• [YOUR INSTRUCTIONS]:
Go through the records underneath and write each one out again exactly.

Stored data entries
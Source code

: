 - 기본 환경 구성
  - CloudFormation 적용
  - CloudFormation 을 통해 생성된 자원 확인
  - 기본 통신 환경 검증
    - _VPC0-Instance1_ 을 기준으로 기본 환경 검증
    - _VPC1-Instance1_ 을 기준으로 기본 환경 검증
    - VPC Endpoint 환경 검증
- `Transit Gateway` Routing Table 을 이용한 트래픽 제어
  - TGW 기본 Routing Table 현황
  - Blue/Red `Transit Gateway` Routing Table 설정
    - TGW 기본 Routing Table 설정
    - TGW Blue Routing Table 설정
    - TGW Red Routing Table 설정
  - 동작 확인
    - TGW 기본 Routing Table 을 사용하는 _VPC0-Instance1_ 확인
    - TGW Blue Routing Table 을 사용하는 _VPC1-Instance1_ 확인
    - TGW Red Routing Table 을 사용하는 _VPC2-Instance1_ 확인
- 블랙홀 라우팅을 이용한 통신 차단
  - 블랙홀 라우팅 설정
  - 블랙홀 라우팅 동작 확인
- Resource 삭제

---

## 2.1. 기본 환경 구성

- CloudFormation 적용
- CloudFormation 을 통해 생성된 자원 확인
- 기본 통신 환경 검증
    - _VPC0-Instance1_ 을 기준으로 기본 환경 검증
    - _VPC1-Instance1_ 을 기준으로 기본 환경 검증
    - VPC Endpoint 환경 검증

• [SOLUTION]:
Source code

: - 기본 환경 구성
  - CloudFormation 적용
  - CloudFormation 을 통해 생성된 자원 확인
  - 기본 통신 환경 검증
    - _VPC0-Instance1_ 을 기준으로 기본 환경 검증
    - _VPC1-Instance1_ 을 기준으로 기본 환경 검증
    - VPC Endpoint 환경 검증
- `Transit Gateway` Routing Table 을 이용한 트래픽 제어
  - TGW 기본 Routing Table 현황
  - Blue/Red `Transit Gateway` Routing Table 설정
    - TGW 기본 Routing Table 설정
    - TGW Blue Routing Table 설정
    - TGW Red Routing Table 설정
  - 동작 확인
    - TGW 기본 Routing Table 을 사용하는 _VPC0-Instance1_ 확인
    - TGW Blue Routing Table 을 사용하는 _VPC1-Instance1_ 확인
    - TGW Red Routing Table 을 사용하는 _VPC2-Instance1_ 확인
- 블랙홀 라우팅을 이용한 통신 차단
  - 블랙홀 라우팅 설정
  - 블랙홀 라우팅 동작 확인
- Resource 삭제

---

## 2.1. 기본 환경 구성

- CloudFormation 적용
- CloudFormation 을 통해 생성된 자원 확인
- 기본 통신 환경 검증
    - _VPC0-Instance1_ 을 기준으로 기본 환경 검증
    - _VPC1-Instance1_ 을 기준으로 기본 환경 검증
    - VPC Endpoint 환경 검증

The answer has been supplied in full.